Computational Quantum Transport in Mesoscopic Systems
Introduction
The ability to reduce the size of electronic circuits to the nanometric scale has lead to increasing interest in the properties of electron transport in the mesoscopic regime, and its dependence on externally tuned parameters. Formation of two-dimensional structures of controllable geometry at semiconductor interfaces, so called electron billiards, sets the experimental grounds for investigating phase coherent electronic transport.
Open quantum billiards
Open semiconductor quantum billiards serve as artificial scatterers of highly tunable characteristics and have pioneered the understanding of the underlying physics, on both experimental and theoretical grounds. They are used to demonstrate and investigate a series of interesting phenomena on the mesoscopic level, such as weak localization, resonant transport and resonance trapping, shot noise in transport through charged dots as well as classical to quantum transitions.

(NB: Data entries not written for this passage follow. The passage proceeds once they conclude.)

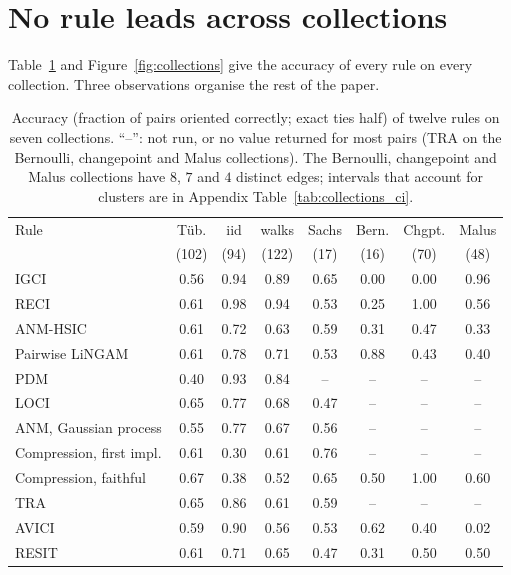 \section{No rule leads across collections}\label{sec:coll}

Table~\ref{tab:collections2} and Figure~\ref{fig:collections} give the accuracy of every rule on every collection. Three observations organise the rest of the paper.

\begin{table}[t]
\caption{Accuracy (fraction of pairs oriented correctly; exact ties half) of twelve rules on seven collections. ``--'': not run, or no value returned for most pairs (TRA on the Bernoulli, changepoint and Malus collections). The Bernoulli, changepoint and Malus collections have $8$, $7$ and $4$ distinct edges; intervals that account for clusters are in Appendix Table~\ref{tab:collections_ci}.}
\label{tab:collections2}
\small
\setlength{\tabcolsep}{4pt}
\begin{tabular}{@{}lccccccc@{}}
\toprule
Rule & T\"ub. & iid & walks & Sachs & Bern. & Chgpt. & Malus\\
 & (102) & (94) & (122) & (17) & (16) & (70) & (48)\\
\midrule
IGCI & 0.56 & 0.94 & 0.89 & 0.65 & 0.00 & 0.00 & 0.96\\
RECI & 0.61 & 0.98 & 0.94 & 0.53 & 0.25 & 1.00 & 0.56\\
ANM-HSIC & 0.61 & 0.72 & 0.63 & 0.59 & 0.31 & 0.47 & 0.33\\
Pairwise LiNGAM & 0.61 & 0.78 & 0.71 & 0.53 & 0.88 & 0.43 & 0.40\\
PDM & 0.40 & 0.93 & 0.84 & -- & -- & -- & --\\
LOCI & 0.65 & 0.77 & 0.68 & 0.47 & -- & -- & --\\
ANM, Gaussian process & 0.55 & 0.77 & 0.67 & 0.56 & -- & -- & --\\
Compression, first impl. & 0.61 & 0.30 & 0.61 & 0.76 & -- & -- & --\\
Compression, faithful & 0.67 & 0.38 & 0.52 & 0.65 & 0.50 & 1.00 & 0.60\\
TRA & 0.65 & 0.86 & 0.61 & 0.59 & -- & -- & --\\
AVICI & 0.59 & 0.90 & 0.56 & 0.53 & 0.62 & 0.40 & 0.02\\
RESIT & 0.61 & 0.71 & 0.65 & 0.47 & 0.31 & 0.50 & 0.50\\
\bottomrule
\end{tabular}
\end{table}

The geometry of a conducting nanostructure is shown to have a major impact on the resulting transport phenomena, and the magnetoconductance of the associated nanodevices proves as an essential signature for underlying interference effects. The Aharonov-Bohm effect is directly observed in systems of quantum rings, but also plays a central role in describing magnetoconductance fluctuations in more complex mesoscopic systems in weak magnetic fields. At higher magnetic field strengths the quantum Hall effect sets in, accounting for a steplike varying magnetoconductance, formation of edge states and characteristic multi-channel fluctuations in the transmission spectra.

Quantum dot arrays
Assembling individual dots into coupled arrays or lattices gives rise to new features of the system's overall response, depending on the type and strength of coupling. Of particular interest are systems where the interplay between the various effects of electron transport mentioned above can be used to achieve a tunable quantum conductance, in terms of designing the size, shape and material specific features of the conducting device, as well as varying macroscopically accessible parameters such as externally applied fields, temperature, and gate voltages controlling the coupling strength between constituents.